Next the bureaucrat will turn to the organisation that he unfortunately heads. He will create his own circle depending upon his personality but mostly of some ethnic origin. The gentleman will then start a regular witch-hunt to rout out the “favourites” of his predecessor, relying on the information given by his intimate circle. Efficiency, honesty, and other qualities of the poor unfortunates do not cut any ice with him, he has a scalpel and he must wield it regardless of the consequences to the organisation. His minions fills his ears with the targets of the own personal vie so the list of bloody heads that will roll usually are long. While he is doing all this, he must make sure that the Internal Audit within his Corporation is staffed by personnel of his choosing so that any financial boondoggling that he attempts can be covered. The “file” must be kept clean.

The target of his anger then shifts to the “business favourites” of his predecessor particularly those who do not fall into line, the pattern used is the same as that for his employees except that the viciousness takes on a new level, no holds barred.
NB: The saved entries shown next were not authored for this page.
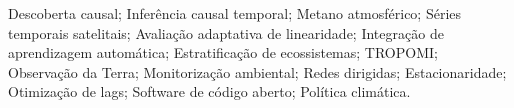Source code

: \acresetall

\noindent Descoberta causal; Inferência causal temporal; Metano atmosférico; Séries temporais satelitais; Avaliação adaptativa de linearidade; Integração de aprendizagem automática; Estratificação de ecossistemas; TROPOMI; Observação da Terra; Monitorização ambiental; Redes dirigidas; Estacionaridade; Otimização de lags; Software de código aberto; Política climática.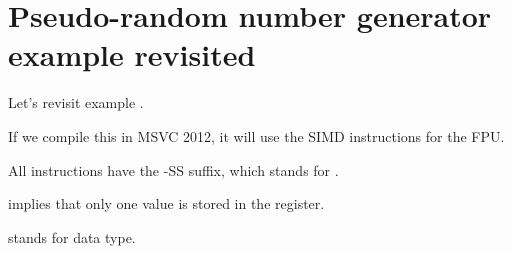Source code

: \section{Pseudo-random number generator example revisited}
\label{FPU_PRNG_SIMD}

Let's revisit  example .

If we compile this in MSVC 2012, it will use the SIMD instructions for the FPU.




All instructions have the -SS suffix, which stands for .

 implies that only one value is stored in the register.

 stands for \Tfloat data type.

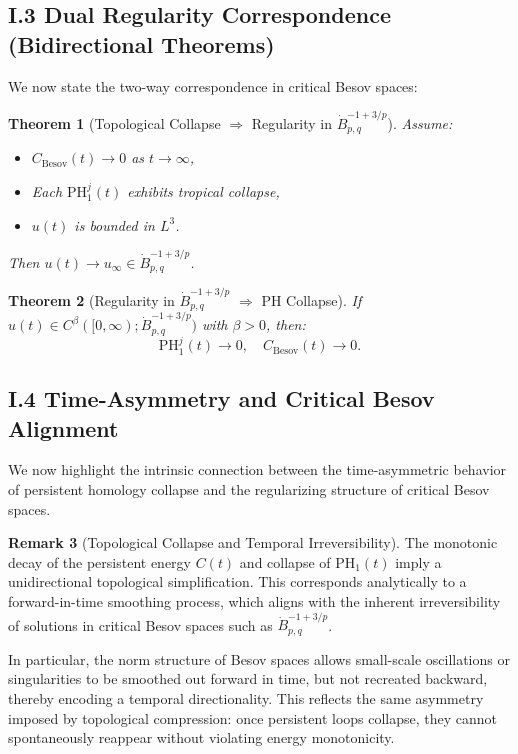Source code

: \documentclass[11pt]{article}
\newtheorem{theorem}{Theorem}[section]
\theoremstyle{definition}
\newtheorem{remark}[theorem]{Remark}
\begin{document}
\subsection*{I.3 Dual Regularity Correspondence (Bidirectional Theorems)}
We now state the two-way correspondence in critical Besov spaces:

\begin{theorem}[Topological Collapse $\Rightarrow$ Regularity in $\dot{B}^{-1+3/p}_{p,q}$]
Assume:
\begin{itemize}
  \item $C_{\mathrm{Besov}}(t) \to 0$ as $t \to \infty$,
  \item Each $\mathrm{PH}^j_1(t)$ exhibits tropical collapse,
  \item $u(t)$ is bounded in $L^3$.
\end{itemize}
Then $u(t) \to u_\infty \in \dot{B}^{-1+3/p}_{p,q}$.
\end{theorem}

\begin{theorem}[Regularity in $\dot{B}^{-1+3/p}_{p,q}$ $\Rightarrow$ PH Collapse]
If $u(t) \in C^\beta([0,\infty); \dot{B}^{-1+3/p}_{p,q})$ with $\beta > 0$, then:
\[
\mathrm{PH}^j_1(t) \to 0, \quad C_{\mathrm{Besov}}(t) \to 0.
\]
\end{theorem}

\subsection*{I.4 Time-Asymmetry and Critical Besov Alignment}

We now highlight the intrinsic connection between the time-asymmetric behavior of persistent homology collapse and the regularizing structure of critical Besov spaces.

\begin{remark}[Topological Collapse and Temporal Irreversibility]
The monotonic decay of the persistent energy $C(t)$ and collapse of $\mathrm{PH}_1(t)$ imply a unidirectional topological simplification. This corresponds analytically to a forward-in-time smoothing process, which aligns with the inherent irreversibility of solutions in critical Besov spaces such as $\dot{B}^{-1+3/p}_{p,q}$.

In particular, the norm structure of Besov spaces allows small-scale oscillations or singularities to be smoothed out forward in time, but not recreated backward, thereby encoding a temporal directionality. This reflects the same asymmetry imposed by topological compression: once persistent loops collapse, they cannot spontaneously reappear without violating energy monotonicity.
\end{remark}
\end{document}
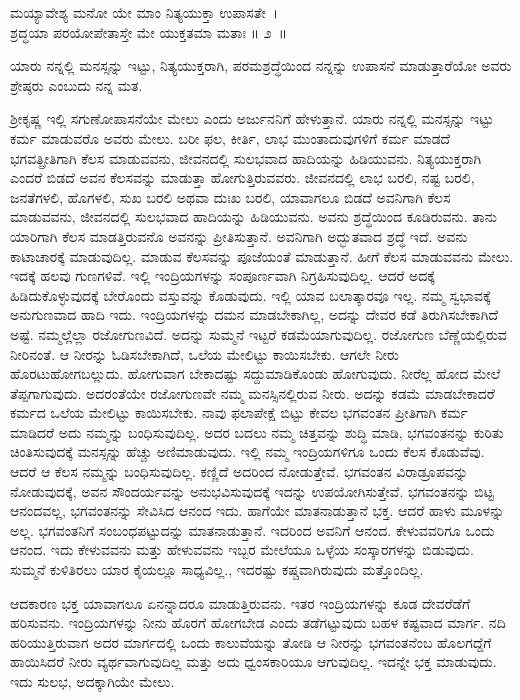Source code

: \begin{shloka}
ಮಯ್ಯಾವೇಶ್ಯ ಮನೋ ಯೇ ಮಾಂ ನಿತ್ಯಯುಕ್ತಾ ಉಪಾಸತೇ~।\\ಶ್ರದ್ಧಯಾ ಪರಯೋಪೇತಾಸ್ತೇ ಮೇ ಯುಕ್ತತಮಾ ಮತಾಃ \hfill॥ ೨~॥
\end{shloka}

\begin{artha}
ಯಾರು ನನ್ನಲ್ಲಿ ಮನಸ್ಸನ್ನು ಇಟ್ಟು, ನಿತ್ಯಯುಕ್ತರಾಗಿ, ಪರಮಶ್ರದ್ಧೆಯಿಂದ ನನ್ನನ್ನು ಉಪಾಸನೆ ಮಾಡುತ್ತಾರೆಯೋ ಅವರು ಶ್ರೇಷ್ಠರು ಎಂಬುದು ನನ್ನ ಮತ.
\end{artha}

ಶ‍್ರೀಕೃಷ್ಣ ಇಲ್ಲಿ ಸಗುಣೋಪಾಸನೆಯೇ ಮೇಲು ಎಂದು ಅರ್ಜುನನಿಗೆ ಹೇಳುತ್ತಾನೆ. ಯಾರು ನನ್ನಲ್ಲಿ ಮನಸ್ಸನ್ನು ಇಟ್ಟು ಕರ್ಮ ಮಾಡುವರೊ ಅವರು ಮೇಲು. ಬರೀ ಫಲ, ಕೀರ್ತಿ, ಲಾಭ ಮುಂತಾದುವುಗಳಿಗೆ ಕರ್ಮ ಮಾಡದೆ ಭಗವತ್ಪ್ರೀತಿಗಾಗಿ ಕೆಲಸ ಮಾಡುವವನು, ಜೀವನದಲ್ಲಿ ಸುಲಭವಾದ ಹಾದಿಯನ್ನು ಹಿಡಿಯುವನು. ನಿತ್ಯಯುಕ್ತರಾಗಿ ಎಂದರೆ ಬಿಡದೆ ಅವನ ಕೆಲಸವನ್ನು ಮಾಡುತ್ತಾ ಹೋಗುತ್ತಿರುವವರು. ಜೀವನದಲ್ಲಿ ಲಾಭ ಬರಲಿ, ನಷ್ಟ ಬರಲಿ, ಜನತೆ\-ಗಳಲಿ, ಹೊಗಳಲಿ, ಸುಖ ಬರಲಿ ಅಥವಾ ದುಃಖ ಬರಲಿ, ಯಾವಾಗಲೂ ಬಿಡದೆ ಅವನಿಗಾಗಿ ಕೆಲಸ ಮಾಡುವವನು, ಜೀವನದಲ್ಲಿ ಸುಲಭವಾದ ಹಾದಿಯನ್ನು ಹಿಡಿಯುವನು. ಅವನು ಶ್ರದ್ಧೆಯಿಂದ ಕೂಡಿರುವನು. ತಾನು ಯಾರಿಗಾಗಿ ಕೆಲಸ ಮಾಡತ್ತಿರುವನೊ ಅವನನ್ನು ಪ್ರೀತಿಸುತ್ತಾನೆ. ಅವನಿಗಾಗಿ ಅದ್ಭುತವಾದ ಶ್ರದ್ಧೆ ಇದೆ. ಅವನು ಕಾಟಾಚಾರಕ್ಕೆ ಮಾಡುವುದಿಲ್ಲ. ಮಾಡುವ ಕೆಲಸವನ್ನು ಪೂಜೆಯಂತೆ ಮಾಡುತ್ತಾನೆ. ಹೀಗೆ ಕೆಲಸ ಮಾಡುವವನು ಮೇಲು. ಇದಕ್ಕೆ ಹಲವು ಗುಣಗಳಿವೆ. ಇಲ್ಲಿ ಇಂದ್ರಿಯಗಳನ್ನು ಸಂಪೂರ್ಣವಾಗಿ ನಿಗ್ರಹಿಸುವುದಿಲ್ಲ. ಆದರೆ ಅದಕ್ಕೆ ಹಿಡಿದುಕೊಳ್ಳುವುದಕ್ಕೆ ಬೇರೊಂದು ವಸ್ತುವನ್ನು ಕೊಡುವುದು. ಇಲ್ಲಿ ಯಾವ ಬಲಾತ್ಕಾರವೂ ಇಲ್ಲ. ನಮ್ಮ ಸ್ವಭಾವಕ್ಕೆ ಅನುಗುಣವಾದ ಹಾದಿ ಇದು. ಇಂದ್ರಿಯಗಳನ್ನು ದಮನ ಮಾಡಬೇಕಾಗಿಲ್ಲ, ಅದನ್ನು ದೇವರ ಕಡೆ ತಿರುಗಿಸಬೇಕಾಗಿದೆ ಅಷ್ಟೆ. ನಮ್ಮಲ್ಲೆಲ್ಲಾ ರಜೋಗುಣವಿದೆ. ಅದನ್ನು ಸುಮ್ಮನೆ ಇಟ್ಟರೆ ಕಡಮೆಯಾಗುವುದಿಲ್ಲ. ರಜೋಗುಣ ಬೆಣ್ಣೆಯಲ್ಲಿರುವ ನೀರಿನಂತೆ. ಆ ನೀರನ್ನು ಓಡಿಸಬೇಕಾಗಿದೆ, ಒಲೆಯ ಮೇಲಿಟ್ಟು \break ಕಾಯಿಸಬೇಕು. ಆಗಲೇ ನೀರು ಹೊರಟುಹೋಗಬಲ್ಲುದು. ಹೋಗುವಾಗ ಬೇಕಾದಷ್ಟು ಸದ್ದುಮಾಡಿಕೊಂಡು ಹೋಗುವುದು. ನೀರೆಲ್ಲ ಹೋದ ಮೇಲೆ ತೆಪ್ಪಗಾಗುವುದು. ಅದರಂತೆಯೇ ರಜೋಗುಣವೇ ನಮ್ಮ ಮನಸ್ಸಿನಲ್ಲಿರುವ ನೀರು. ಅದನ್ನು ಕಡಮೆ ಮಾಡಬೇಕಾದರೆ ಕರ್ಮದ ಒಲೆಯ ಮೇಲಿಟ್ಟು ಕಾಯಿಸಬೇಕು. ನಾವು ಫಲಾಪೇಕ್ಷೆ ಬಿಟ್ಟು ಕೇವಲ ಭಗವಂತನ ಪ್ರೀತಿಗಾಗಿ ಕರ್ಮ ಮಾಡಿದರೆ ಅದು ನಮ್ಮನ್ನು ಬಂಧಿಸುವುದಿಲ್ಲ. ಅದರ ಬದಲು ನಮ್ಮ ಚಿತ್ತವನ್ನು ಶುದ್ಧಿ ಮಾಡಿ, ಭಗವಂತನನ್ನು ಕುರಿತು ಚಿಂತಿಸುವುದಕ್ಕೆ ಮನಸ್ಸನ್ನು ಹೆಚ್ಚು ಅಣಿಮಾಡುವುದು. ಇಲ್ಲಿ ನಮ್ಮ ಇಂದ್ರಿಯಗಳಿಗೂ ಒಂದು ಕೆಲಸ ಕೊಡುವೆವು. ಆದರೆ ಆ ಕೆಲಸ ನಮ್ಮನ್ನು ಬಂಧಿಸುವುದಿಲ್ಲ. ಕಣ್ಣಿದೆ ಅದರಿಂದ ನೋಡುತ್ತೇವೆ. ಭಗವಂತನ ವಿರಾಡ್ರೂಪವನ್ನು ನೋಡುವುದಕ್ಕೆ, ಅವನ ಸೌಂದರ್ಯವನ್ನು ಅನುಭವಿಸುವುದಕ್ಕೆ ಇದನ್ನು ಉಪಯೋಗಿಸುತ್ತೇವೆ. ಭಗವಂತನನ್ನು ಬಿಟ್ಟ ಆನಂದವಲ್ಲ, ಭಗವಂತನನ್ನು ಸೇವಿಸಿದ ಆನಂದ ಇದು. ಹಾಗೆಯೇ ಮಾತನಾಡುತ್ತಾನೆ ಭಕ್ತ. ಆದರೆ ಹಾಳು ಮೂಳನ್ನು ಅಲ್ಲ. ಭಗವಂತನಿಗೆ ಸಂಬಂಧಪಟ್ಟುದನ್ನು ಮಾತನಾಡುತ್ತಾನೆ. ಇದರಿಂದ ಅವನಿಗೆ ಆನಂದ. ಕೇಳುವವರಿಗೂ ಒಂದು ಆನಂದ. ಇದು ಕೇಳುವವನು ಮತ್ತು ಹೇಳುವವನು ಇಬ್ಬರ ಮೇಲೆಯೂ ಒಳ್ಳೆಯ ಸಂಸ್ಕಾರಗಳನ್ನು ಬಿಡುವುದು. ಸುಮ್ಮನೆ ಕುಳಿತಿರಲು ಯಾರ ಕೈಯಲ್ಲೂ ಸಾಧ್ಯವಿಲ್ಲ., ಇದರಷ್ಟು ಕಷ್ಚವಾಗಿರುವುದು ಮತ್ತೊಂದಿಲ್ಲ.

ಆದಕಾರಣ ಭಕ್ತ ಯಾವಾಗಲೂ ಏನನ್ನಾದರೂ ಮಾಡುತ್ತಿರುವನು. ಇತರ ಇಂದ್ರಿಯಗಳನ್ನು ಕೂಡ ದೇವರೆಡೆಗೆ ಹರಿಸುವನು. ಇಂದ್ರಿಯಗಳನ್ನು ನೀನು ಹೊರಗೆ ಹೋಗಬೇಡ ಎಂದು ತಡೆಗಟ್ಟುವುದು ಬಹಳ ಕಷ್ಟವಾದ ಮಾರ್ಗ. ನದಿ ಹರಿಯುತ್ತಿರುವಾಗ ಅದರ ಮಾರ್ಗದಲ್ಲಿ ಒಂದು ಕಾಲುವೆಯನ್ನು ತೋಡಿ ಆ ನೀರನ್ನು ಭಗವಂತನೆಂಬ ಹೊಲಗದ್ದೆಗೆ ಹಾಯಿಸಿದರೆ ನೀರು ವ್ಯರ್ಥವಾಗುವುದಿಲ್ಲ ಮತ್ತು ಅದು ಧ್ವಂಸಕಾರಿಯೂ ಆಗುವುದಿಲ್ಲ. ಇದನ್ನೇ ಭಕ್ತ ಮಾಡುವುದು. ಇದು ಸುಲಭ, ಅದಕ್ಕಾಗಿಯೇ ಮೇಲು.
No thought is given to the fact that these businessmen may have made significant contributions to enhancing the business of the Corporation. The only thought is to harm the individual businessman and his company somehow to withhold his genuine commissions on any pretext so that his cronies may ask for their “cut” and to humble him in front of his foreign principals hoping that they will terminate their agreements with him. Wherever and whenever he can he will at the same time proclaim his neutrality while bad-mouthing the unfortunate person in the same breath based on his ethnic, social or commercial background.

Now he will turn his attention to the business at hand. Having terrified and coerced his Board of Directors one way and then the other, he will proceed to indulge in only that business that suits his associates, in service and in business. The rule of the game is not Corporate profit but individual profit and if he gets Corporate profit, it all adds to his “honesty” and will mean two birds with one stone. Double-talk is the fact of the hour without any qualms whatsoever, even if it means lying through one’s teeth.

The tragedy is that such people survive for two reasons by (1) using their own contacts of years of service to the full (2) crying crocodile tears about their unfortunate position in life to sympathetic superiors and colleagues (3) using the basic sympathy, gullibility and gentlemanliness of a large majority of people in high places (4) using entertainment, etc at public expense for their own personal PR (5) spreading misinformation about extraneous reasons, usually about their predecessors (6) posing to high heaven to be honest and neutral in any affair rightly blaming it on another Director and his subordinates who make up the “files” (7) using the position of a relation in some position of authority to influence his superiors.

Of such people one expects Corporate leadership in the public sector. It would take a book to go through the misdeamenour of someone like the case history above. It would be proper while thinking of Provincial Ombudsman to give a serious thought to Commercial Ombudsman who cannot only provide a forum where honest commercial mistakes are recognized but quick, arbitrary justice is rendered to complaints against Corporate bodies. At the same time intentional “mistakes” must be punished without any mercy. In the meantime, as a private individual, if one files a suit against a particular individual during his term of office, the individual recalcitrant will probably laugh himself sick because he will be defended at public expense. The only alternative left is to wait until the individual retires and then file among other things a defamation case against him in a court of law. In the defamation case, one can produce as evidence all facts of wrong doing and let the court decide not only about the defamation but also whether the individual should be allowed to retire peacefully to live on his altogether ill-gotten gains unscathed by the harm caused to numerous individuals in government or private service or whether he should be prosecuted and made an example of, despite his acting as innocent as the Pope, and such an unfortunate wretch that everyone sympathise with him. Do not be fooled, his bite is much worse than his bark.

Corporate leadership has to eschew the basic qualities of a bureaucrat and if it cannot be achieved then there is no hope for the public sector that the man heads.